Which lines below hold the word "their"? Copy all of them.

Entries taken from a collection
————
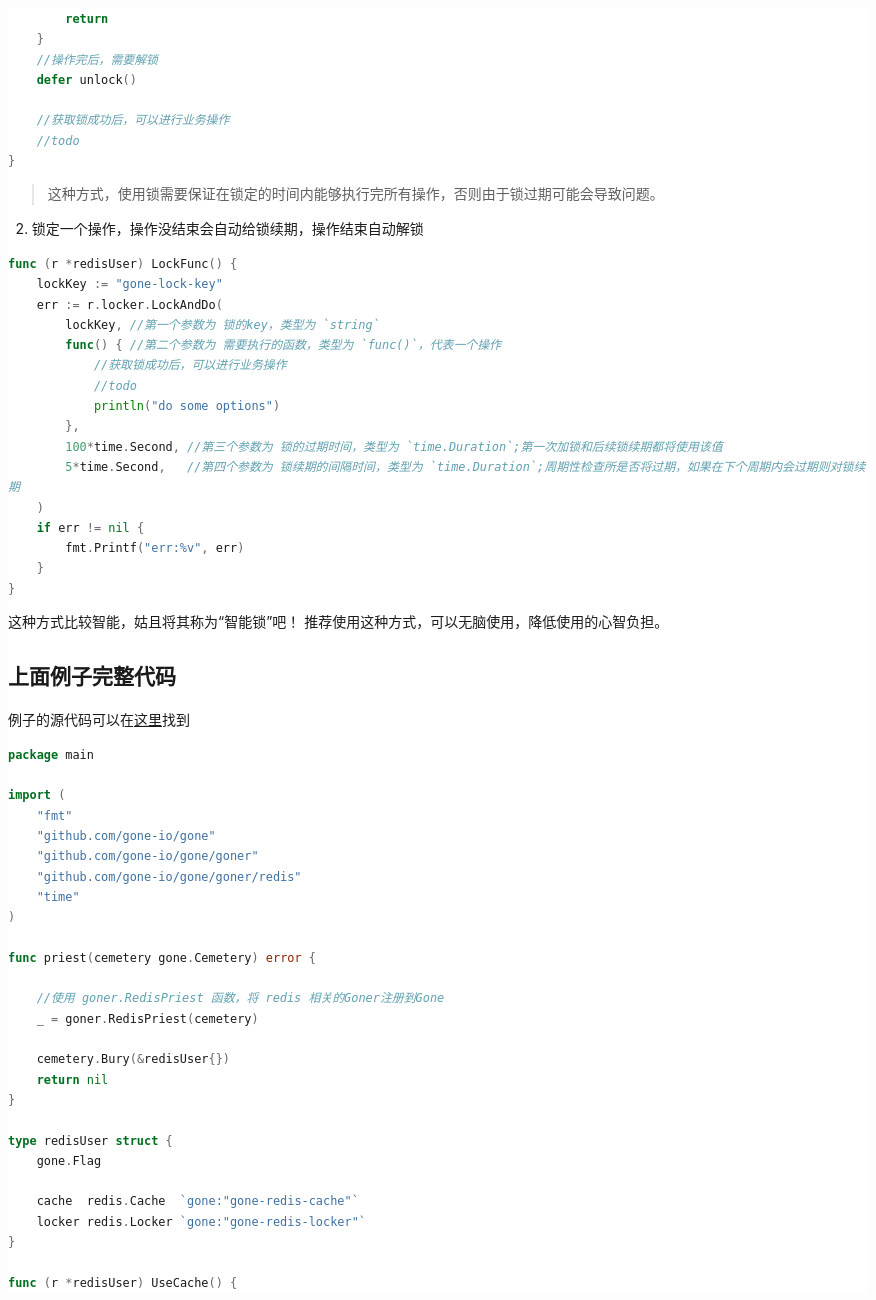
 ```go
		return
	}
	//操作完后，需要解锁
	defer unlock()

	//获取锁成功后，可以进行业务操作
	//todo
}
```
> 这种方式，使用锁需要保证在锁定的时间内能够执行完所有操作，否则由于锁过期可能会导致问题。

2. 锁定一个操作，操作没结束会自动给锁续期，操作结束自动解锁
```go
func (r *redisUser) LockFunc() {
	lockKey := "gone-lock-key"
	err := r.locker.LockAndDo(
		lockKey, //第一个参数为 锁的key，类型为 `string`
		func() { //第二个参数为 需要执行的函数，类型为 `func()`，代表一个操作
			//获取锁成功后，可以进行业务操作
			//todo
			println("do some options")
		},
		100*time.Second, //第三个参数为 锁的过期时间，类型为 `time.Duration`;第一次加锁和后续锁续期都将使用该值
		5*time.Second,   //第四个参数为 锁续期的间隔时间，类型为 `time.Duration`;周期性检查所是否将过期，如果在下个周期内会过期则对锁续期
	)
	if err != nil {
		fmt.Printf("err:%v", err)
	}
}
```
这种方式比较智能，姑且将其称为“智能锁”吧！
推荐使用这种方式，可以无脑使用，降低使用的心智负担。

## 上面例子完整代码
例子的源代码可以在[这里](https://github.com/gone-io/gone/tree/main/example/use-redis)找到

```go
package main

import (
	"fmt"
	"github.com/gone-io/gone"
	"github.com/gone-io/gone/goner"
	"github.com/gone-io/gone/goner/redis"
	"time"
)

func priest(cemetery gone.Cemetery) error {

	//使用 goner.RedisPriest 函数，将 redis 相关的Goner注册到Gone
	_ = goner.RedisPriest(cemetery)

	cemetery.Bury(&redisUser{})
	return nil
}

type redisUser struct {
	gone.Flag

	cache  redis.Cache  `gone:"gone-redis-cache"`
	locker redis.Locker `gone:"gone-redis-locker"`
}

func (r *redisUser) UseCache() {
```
————
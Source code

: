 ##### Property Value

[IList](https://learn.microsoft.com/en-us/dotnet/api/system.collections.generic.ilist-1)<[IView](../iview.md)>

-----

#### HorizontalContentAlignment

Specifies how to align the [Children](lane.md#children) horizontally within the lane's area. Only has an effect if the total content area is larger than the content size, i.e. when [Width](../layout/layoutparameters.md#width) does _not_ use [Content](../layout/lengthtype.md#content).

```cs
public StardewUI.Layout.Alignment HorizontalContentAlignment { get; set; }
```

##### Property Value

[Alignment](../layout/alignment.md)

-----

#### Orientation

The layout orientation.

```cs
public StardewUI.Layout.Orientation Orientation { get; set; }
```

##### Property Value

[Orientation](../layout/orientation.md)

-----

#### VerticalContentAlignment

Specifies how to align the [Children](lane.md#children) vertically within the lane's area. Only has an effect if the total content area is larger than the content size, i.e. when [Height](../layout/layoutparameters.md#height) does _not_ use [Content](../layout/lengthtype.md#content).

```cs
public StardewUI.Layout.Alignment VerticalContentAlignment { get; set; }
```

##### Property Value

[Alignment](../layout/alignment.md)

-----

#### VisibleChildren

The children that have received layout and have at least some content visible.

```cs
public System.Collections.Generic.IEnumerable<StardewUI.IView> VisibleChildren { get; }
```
————
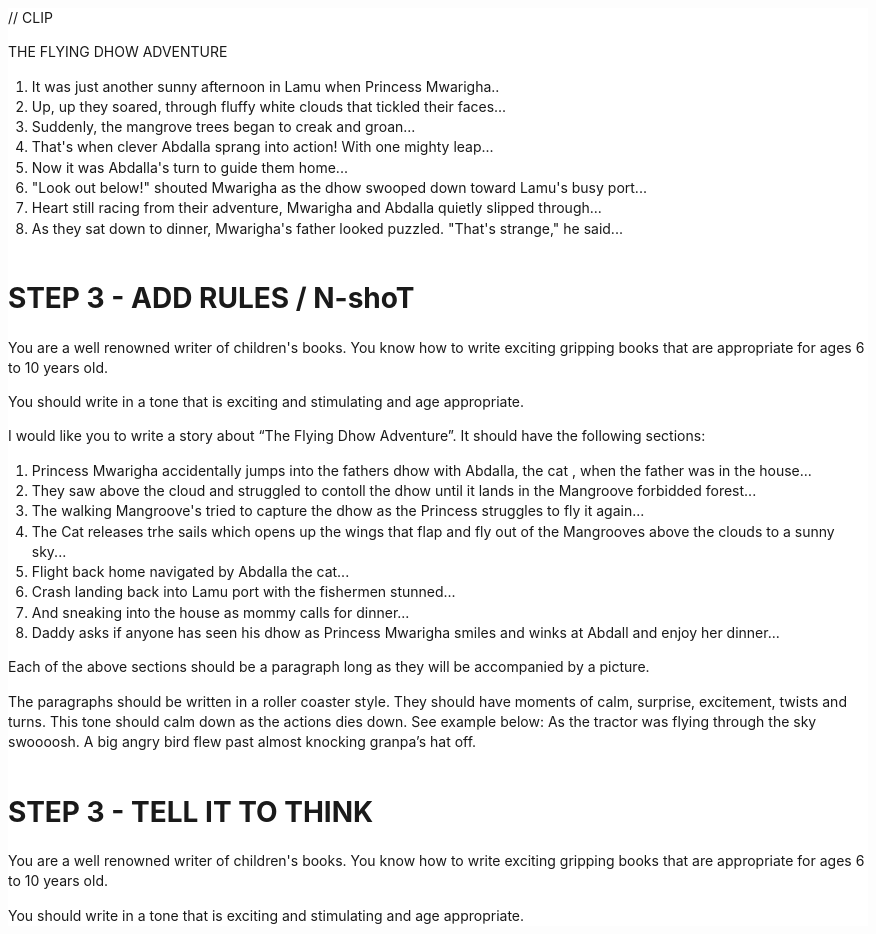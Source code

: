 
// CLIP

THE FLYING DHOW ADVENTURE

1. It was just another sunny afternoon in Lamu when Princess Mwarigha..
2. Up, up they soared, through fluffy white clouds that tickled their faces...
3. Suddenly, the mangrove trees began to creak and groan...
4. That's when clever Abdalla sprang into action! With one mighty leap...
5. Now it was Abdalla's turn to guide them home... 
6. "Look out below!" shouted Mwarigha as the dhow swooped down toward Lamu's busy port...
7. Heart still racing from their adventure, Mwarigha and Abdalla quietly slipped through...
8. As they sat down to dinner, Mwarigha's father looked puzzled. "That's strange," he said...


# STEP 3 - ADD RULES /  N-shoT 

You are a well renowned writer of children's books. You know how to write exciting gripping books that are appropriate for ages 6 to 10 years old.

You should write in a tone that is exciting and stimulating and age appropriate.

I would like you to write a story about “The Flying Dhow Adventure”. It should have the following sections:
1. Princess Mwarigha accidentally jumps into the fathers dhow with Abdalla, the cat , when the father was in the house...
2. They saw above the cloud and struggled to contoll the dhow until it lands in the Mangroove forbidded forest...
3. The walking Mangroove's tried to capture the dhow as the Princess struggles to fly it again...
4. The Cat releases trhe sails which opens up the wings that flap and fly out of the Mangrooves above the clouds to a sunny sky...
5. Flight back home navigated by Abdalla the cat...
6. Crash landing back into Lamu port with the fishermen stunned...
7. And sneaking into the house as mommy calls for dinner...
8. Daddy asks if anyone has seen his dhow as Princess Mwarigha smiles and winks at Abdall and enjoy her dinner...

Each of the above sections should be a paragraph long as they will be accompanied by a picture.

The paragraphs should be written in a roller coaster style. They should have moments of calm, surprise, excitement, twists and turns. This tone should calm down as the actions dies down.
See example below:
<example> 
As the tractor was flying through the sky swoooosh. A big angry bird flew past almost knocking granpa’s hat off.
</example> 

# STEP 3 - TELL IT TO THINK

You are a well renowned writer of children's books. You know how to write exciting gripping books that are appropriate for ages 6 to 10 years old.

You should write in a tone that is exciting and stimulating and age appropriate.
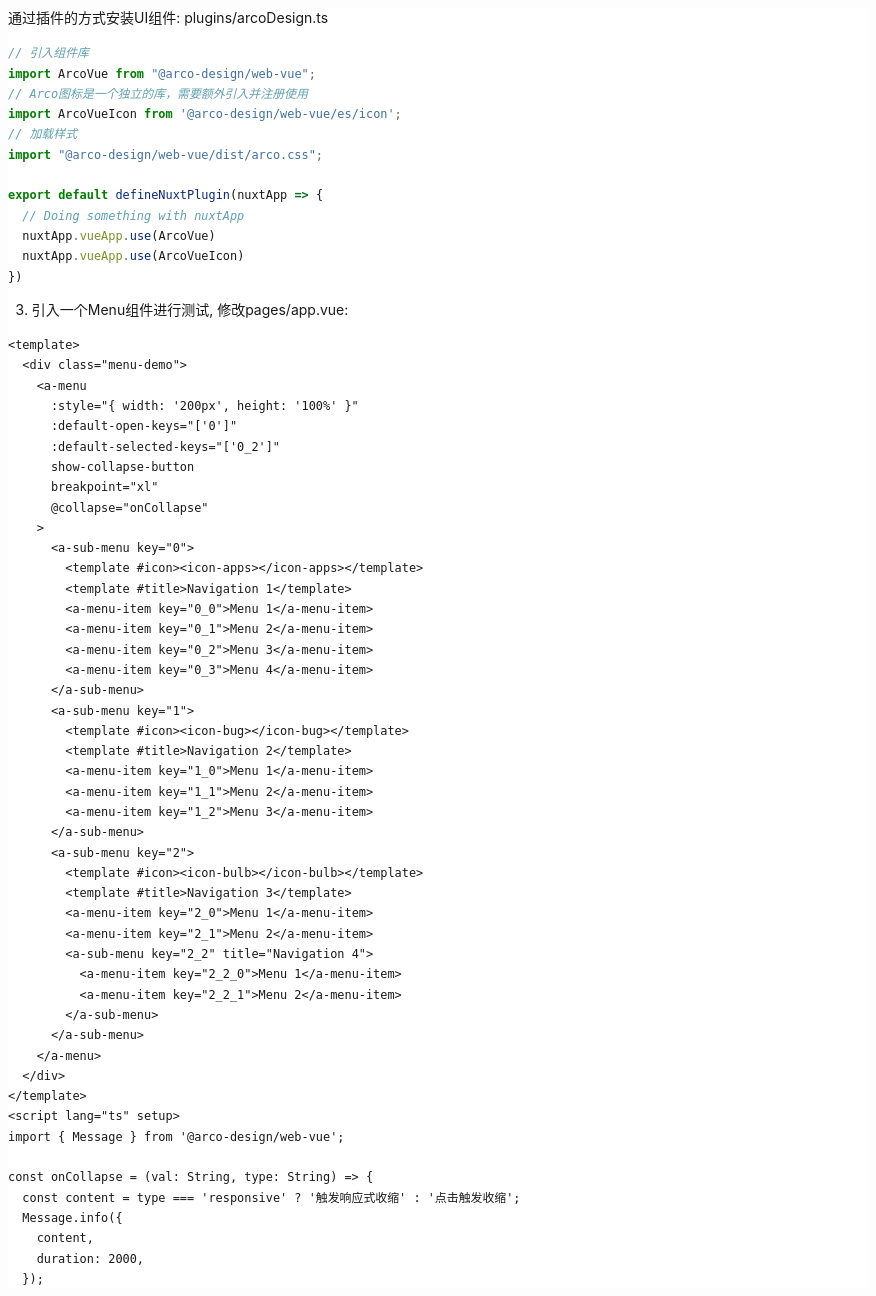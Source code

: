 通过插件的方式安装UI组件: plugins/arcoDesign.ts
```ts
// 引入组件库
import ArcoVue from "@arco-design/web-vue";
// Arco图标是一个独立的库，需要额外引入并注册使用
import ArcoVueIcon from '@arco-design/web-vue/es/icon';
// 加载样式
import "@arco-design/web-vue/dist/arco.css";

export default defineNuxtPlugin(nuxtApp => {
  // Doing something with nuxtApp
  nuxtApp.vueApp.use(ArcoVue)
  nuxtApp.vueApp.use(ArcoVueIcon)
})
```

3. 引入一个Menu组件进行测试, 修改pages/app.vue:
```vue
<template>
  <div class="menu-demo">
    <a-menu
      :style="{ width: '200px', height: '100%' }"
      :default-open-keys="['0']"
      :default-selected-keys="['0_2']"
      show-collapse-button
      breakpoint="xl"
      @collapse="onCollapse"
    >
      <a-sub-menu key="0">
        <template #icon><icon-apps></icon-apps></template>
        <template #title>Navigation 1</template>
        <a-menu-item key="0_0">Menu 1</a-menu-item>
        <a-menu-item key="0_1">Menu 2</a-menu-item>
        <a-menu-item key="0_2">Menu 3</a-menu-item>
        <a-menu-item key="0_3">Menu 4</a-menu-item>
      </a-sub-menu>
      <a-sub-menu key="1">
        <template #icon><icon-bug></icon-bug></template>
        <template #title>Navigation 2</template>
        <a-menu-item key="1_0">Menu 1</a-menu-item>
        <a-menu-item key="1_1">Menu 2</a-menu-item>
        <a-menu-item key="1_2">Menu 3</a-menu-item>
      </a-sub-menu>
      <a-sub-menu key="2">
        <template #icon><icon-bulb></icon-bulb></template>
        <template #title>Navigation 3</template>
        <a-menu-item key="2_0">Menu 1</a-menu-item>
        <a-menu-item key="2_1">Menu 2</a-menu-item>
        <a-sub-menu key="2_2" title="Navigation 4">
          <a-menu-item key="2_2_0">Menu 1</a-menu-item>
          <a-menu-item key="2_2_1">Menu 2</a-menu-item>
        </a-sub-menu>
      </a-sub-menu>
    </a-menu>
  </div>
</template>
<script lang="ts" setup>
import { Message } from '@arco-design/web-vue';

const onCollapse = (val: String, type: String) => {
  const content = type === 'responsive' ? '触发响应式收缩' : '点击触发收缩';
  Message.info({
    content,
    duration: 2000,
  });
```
————
■ **RESPONSE AREA**:
2. Up, up they soared, through fluffy white clouds that tickled their faces...
7. Heart still racing from their adventure, Mwarigha and Abdalla quietly slipped through...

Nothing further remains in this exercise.